Marx ve Engels’in, genel anlamıyla marksizmin ilk
oluşum evresi, feodaliteden akıp gelen fiilî devrimlerle hiçbir şekilde bozulmaya
uğramadığı düşünülen orta sınıf siyasetine, ideolojisine ve teorisine elde
kılıç saldırmakla biçimleniyor. İki yanı keskin, yani tutanı da kesen bu kılıcı
bırakmak, marksizmi de bir tür orta sınıf ideolojisine, siyasetine ve teorisine
terk etmek anlamına geliyor. Onu başlangıç noktası belirleyen, örneğin Marx’ı
böylesi bir noktaya indirgeyen ideoloji de orta sınıf siyasetine kapaklanıyor.

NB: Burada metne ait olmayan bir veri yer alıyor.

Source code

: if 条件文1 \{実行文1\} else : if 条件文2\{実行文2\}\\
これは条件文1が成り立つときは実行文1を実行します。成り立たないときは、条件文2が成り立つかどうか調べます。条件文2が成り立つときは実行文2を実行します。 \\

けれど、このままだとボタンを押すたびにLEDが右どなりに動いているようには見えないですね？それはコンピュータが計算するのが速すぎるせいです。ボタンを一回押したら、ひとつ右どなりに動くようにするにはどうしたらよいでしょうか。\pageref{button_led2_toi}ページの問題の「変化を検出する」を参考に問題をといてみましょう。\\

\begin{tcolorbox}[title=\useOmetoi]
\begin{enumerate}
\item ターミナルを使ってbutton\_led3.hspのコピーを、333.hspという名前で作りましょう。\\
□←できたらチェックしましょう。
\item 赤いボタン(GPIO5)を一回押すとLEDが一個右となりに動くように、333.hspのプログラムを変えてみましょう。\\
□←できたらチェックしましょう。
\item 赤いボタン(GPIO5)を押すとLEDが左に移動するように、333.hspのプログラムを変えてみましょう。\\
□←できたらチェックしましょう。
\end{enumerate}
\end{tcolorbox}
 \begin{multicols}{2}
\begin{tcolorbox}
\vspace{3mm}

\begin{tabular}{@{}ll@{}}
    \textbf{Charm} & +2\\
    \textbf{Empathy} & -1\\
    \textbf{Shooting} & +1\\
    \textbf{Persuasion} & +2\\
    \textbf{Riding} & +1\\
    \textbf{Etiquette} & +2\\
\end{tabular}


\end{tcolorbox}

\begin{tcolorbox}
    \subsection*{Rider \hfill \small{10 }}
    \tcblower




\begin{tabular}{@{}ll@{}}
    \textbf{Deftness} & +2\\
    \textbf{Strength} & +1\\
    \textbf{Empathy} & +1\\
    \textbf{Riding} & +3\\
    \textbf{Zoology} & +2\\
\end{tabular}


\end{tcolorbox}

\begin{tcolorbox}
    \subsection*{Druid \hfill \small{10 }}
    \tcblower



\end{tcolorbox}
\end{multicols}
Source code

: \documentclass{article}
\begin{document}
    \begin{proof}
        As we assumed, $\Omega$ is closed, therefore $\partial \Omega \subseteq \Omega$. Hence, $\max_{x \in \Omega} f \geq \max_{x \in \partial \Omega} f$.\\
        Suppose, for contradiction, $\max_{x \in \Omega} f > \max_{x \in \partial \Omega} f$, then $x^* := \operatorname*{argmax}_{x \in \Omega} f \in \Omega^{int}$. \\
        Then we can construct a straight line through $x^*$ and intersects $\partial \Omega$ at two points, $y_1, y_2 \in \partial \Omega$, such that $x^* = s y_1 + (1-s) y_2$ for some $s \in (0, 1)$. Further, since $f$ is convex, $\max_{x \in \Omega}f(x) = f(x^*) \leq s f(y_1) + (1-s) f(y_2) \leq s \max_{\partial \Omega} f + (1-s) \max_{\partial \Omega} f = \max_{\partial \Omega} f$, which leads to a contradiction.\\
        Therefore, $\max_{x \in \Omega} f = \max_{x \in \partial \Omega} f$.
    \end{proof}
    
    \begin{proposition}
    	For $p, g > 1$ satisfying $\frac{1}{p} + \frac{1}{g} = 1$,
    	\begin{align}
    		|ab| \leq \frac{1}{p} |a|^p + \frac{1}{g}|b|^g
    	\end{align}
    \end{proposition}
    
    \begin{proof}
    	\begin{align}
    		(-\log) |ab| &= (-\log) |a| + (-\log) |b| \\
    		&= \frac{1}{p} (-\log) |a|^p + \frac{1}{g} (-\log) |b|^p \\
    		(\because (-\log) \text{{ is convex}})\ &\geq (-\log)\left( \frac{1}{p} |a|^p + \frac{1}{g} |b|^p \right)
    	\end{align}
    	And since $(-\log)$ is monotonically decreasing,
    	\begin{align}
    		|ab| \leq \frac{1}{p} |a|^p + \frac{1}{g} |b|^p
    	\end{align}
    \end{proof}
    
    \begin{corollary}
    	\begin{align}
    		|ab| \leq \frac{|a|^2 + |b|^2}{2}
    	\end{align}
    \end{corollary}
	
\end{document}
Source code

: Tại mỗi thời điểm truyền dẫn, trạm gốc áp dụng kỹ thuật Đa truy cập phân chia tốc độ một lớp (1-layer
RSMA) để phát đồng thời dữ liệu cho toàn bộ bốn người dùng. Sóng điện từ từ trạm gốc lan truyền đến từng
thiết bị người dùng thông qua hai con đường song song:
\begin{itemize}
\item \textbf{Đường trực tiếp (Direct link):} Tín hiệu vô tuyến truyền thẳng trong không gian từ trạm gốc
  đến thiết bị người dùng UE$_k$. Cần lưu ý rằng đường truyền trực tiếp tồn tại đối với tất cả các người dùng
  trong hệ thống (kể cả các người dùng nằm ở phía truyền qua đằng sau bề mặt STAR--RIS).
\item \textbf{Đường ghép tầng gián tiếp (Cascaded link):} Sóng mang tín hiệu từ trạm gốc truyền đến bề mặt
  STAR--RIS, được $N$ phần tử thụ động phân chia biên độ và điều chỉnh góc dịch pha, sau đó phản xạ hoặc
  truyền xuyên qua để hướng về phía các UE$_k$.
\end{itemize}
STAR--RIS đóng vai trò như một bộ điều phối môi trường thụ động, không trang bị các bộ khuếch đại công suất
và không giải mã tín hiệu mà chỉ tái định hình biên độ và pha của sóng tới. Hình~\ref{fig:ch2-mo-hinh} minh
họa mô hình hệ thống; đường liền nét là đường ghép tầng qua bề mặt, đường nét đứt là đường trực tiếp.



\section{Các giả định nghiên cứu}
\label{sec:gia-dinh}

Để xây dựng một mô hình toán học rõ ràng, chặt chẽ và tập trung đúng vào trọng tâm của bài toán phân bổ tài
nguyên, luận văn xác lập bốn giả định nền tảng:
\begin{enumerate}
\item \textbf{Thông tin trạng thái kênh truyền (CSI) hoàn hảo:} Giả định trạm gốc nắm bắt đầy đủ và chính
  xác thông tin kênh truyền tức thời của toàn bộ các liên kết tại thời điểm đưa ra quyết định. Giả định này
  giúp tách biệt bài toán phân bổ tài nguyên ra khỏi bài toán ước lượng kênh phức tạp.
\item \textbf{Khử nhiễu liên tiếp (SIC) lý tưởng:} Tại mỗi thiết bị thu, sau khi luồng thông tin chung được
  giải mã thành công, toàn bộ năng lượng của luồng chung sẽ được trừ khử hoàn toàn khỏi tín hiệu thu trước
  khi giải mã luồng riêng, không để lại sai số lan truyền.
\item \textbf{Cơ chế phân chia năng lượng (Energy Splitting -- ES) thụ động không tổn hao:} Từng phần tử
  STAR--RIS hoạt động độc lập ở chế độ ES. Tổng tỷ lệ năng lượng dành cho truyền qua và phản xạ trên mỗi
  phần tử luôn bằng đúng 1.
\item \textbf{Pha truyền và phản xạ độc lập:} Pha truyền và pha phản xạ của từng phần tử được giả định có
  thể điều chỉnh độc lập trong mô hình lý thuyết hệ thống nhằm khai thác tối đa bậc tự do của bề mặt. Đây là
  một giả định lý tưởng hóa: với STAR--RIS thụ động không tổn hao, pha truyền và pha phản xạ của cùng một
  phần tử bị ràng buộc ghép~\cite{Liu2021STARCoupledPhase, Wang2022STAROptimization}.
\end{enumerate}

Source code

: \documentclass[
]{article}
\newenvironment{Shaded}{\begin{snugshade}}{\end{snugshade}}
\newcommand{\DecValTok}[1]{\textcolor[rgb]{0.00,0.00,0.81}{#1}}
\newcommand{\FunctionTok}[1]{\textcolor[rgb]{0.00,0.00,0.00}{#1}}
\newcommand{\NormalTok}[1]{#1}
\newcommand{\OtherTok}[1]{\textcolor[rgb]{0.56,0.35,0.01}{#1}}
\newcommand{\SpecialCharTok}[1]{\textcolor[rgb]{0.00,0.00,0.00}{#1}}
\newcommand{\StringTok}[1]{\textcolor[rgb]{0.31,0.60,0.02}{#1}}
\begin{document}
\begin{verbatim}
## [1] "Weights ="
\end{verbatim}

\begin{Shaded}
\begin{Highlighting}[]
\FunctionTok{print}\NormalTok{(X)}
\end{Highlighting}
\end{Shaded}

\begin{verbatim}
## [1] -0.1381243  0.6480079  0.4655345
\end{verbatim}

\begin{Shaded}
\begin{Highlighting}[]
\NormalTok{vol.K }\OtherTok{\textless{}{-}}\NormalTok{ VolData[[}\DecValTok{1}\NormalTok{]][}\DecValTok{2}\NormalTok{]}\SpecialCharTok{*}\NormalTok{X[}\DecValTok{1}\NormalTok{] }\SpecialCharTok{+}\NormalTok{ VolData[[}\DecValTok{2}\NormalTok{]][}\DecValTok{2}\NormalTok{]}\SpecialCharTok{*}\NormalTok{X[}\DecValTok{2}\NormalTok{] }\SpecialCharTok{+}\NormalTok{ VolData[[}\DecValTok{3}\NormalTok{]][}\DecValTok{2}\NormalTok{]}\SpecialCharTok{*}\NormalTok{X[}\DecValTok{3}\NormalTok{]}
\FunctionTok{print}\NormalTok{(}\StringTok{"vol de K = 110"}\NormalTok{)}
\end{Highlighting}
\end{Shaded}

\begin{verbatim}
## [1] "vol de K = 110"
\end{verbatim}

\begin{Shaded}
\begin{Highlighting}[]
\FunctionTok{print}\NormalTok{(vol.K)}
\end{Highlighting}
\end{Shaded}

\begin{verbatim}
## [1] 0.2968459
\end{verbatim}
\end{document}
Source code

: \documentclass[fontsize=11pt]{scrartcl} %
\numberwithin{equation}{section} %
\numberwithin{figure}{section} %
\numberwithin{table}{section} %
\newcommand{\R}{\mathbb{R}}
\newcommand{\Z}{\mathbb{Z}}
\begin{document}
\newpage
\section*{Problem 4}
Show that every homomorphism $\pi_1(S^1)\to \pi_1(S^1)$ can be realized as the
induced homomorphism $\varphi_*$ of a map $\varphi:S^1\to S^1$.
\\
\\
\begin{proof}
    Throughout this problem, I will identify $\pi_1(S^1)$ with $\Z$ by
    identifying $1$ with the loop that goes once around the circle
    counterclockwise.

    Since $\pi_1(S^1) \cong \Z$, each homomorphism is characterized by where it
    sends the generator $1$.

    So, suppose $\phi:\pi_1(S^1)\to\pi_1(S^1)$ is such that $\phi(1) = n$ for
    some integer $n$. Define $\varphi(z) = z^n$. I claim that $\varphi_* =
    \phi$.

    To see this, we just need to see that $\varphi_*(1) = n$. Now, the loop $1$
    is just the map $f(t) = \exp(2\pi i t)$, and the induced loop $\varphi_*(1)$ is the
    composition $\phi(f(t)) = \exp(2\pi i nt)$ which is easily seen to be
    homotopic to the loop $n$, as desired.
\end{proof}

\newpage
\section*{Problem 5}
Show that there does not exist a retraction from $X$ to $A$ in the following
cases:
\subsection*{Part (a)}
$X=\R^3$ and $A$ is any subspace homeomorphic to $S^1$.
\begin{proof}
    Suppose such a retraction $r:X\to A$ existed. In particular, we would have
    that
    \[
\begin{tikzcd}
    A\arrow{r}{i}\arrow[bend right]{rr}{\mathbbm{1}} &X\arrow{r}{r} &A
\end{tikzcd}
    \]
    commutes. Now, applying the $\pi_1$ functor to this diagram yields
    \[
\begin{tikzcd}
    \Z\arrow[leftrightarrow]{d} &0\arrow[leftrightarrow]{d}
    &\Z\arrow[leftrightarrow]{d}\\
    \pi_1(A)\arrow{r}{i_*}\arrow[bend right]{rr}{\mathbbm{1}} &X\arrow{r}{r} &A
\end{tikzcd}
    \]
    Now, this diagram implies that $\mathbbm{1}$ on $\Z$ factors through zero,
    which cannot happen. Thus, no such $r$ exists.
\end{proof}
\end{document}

Marx teoride, özelde bilimlerde belli bir
başlangıç noktası belirleyerek oradan hareket edenleri alaycı bir üslupla
eleştiriyor. Ama kimi marksistler, onu ve marksizmi de kendi biriciklikleri
adına, kendi öznellikleri şahsında tekil-biricik özneye dönüştürüyorlar. Bu,
şeytanı kapıdan kovup onu bahçe kapısından içeri almak anlamına geliyor. Tüm
nesnellikleriyle karşılanması gereken dinî, millî ve sınıfî tepki biçimleri, bu
hareketlerin önder konumlarına gelen orta sınıflar nezdinde ve onların
biricikliğinde lime lime ediliyorlar.
Orta sınıf, ayakkabıyı tek başına yapmak
istediğinden, eylem sürecinde de başkalarına tahammül edemezken, örneğin mazlum
bir dinin veya milletin proleterleşen kesimleri ve genelde işçiler, hep
başkalarına muhtaç olduklarını bilerek hareket ediyorlar.
Dinî hareketin içine girip dincileşen orta sınıf, kendi dinini biricik addediyor, onu buradan alıp semavî bir boşluğa fırlatıyor.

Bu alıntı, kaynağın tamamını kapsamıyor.